WORK INSTRUCTIONS: Find every line in the records below that holds the word "audience", and copy it out.

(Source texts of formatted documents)
════════════════════

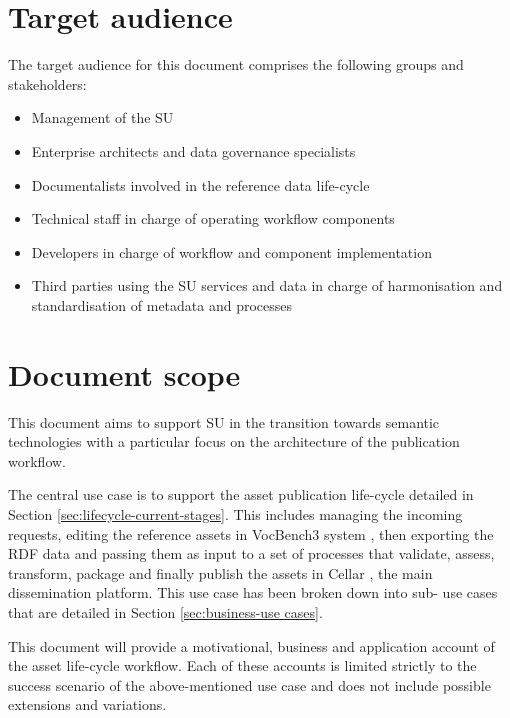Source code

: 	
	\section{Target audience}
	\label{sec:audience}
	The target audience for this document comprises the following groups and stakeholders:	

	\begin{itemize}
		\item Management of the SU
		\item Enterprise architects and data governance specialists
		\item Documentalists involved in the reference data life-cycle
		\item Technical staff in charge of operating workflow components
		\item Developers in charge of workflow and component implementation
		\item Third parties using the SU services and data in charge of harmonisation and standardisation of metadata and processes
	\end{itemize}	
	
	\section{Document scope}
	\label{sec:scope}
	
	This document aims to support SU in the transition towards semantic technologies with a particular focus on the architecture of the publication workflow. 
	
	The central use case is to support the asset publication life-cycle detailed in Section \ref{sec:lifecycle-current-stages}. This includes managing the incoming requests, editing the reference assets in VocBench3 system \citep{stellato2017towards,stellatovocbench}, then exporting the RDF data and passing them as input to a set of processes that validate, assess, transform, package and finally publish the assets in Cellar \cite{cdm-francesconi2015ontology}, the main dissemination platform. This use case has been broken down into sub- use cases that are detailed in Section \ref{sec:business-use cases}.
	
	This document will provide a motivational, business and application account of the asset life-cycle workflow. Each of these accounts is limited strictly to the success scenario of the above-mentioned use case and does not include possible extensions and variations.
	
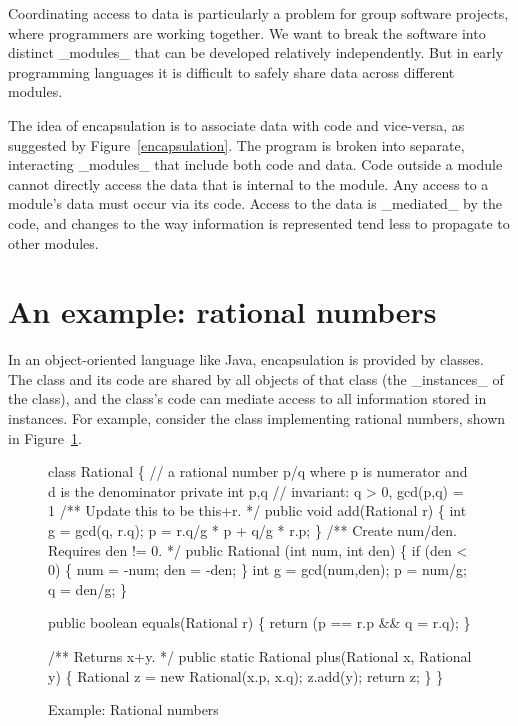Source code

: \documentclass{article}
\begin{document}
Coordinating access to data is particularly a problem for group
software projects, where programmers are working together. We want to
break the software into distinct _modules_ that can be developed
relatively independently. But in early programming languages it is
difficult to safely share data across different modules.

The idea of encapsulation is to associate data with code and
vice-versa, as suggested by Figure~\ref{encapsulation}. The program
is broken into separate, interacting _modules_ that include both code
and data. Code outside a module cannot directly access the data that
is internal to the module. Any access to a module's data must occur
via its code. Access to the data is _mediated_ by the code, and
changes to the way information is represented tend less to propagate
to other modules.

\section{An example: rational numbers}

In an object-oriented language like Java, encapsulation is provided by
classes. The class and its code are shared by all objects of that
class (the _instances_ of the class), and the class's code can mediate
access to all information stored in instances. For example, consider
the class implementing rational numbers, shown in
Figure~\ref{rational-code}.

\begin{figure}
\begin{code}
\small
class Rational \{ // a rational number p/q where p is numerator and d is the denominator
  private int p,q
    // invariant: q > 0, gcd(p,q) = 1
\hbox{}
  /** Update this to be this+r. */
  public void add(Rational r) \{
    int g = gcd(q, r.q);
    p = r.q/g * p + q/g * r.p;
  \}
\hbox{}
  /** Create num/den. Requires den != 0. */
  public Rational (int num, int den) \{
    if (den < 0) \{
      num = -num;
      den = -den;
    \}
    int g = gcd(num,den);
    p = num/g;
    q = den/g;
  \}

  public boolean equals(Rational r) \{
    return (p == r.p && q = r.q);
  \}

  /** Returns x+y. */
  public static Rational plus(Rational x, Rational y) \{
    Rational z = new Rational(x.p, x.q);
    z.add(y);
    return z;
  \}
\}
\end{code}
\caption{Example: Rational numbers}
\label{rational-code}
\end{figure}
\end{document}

════════════════════

ANSWER BELOW:
	\section{Target audience}
	\label{sec:audience}
	The target audience for this document comprises the following groups and stakeholders:	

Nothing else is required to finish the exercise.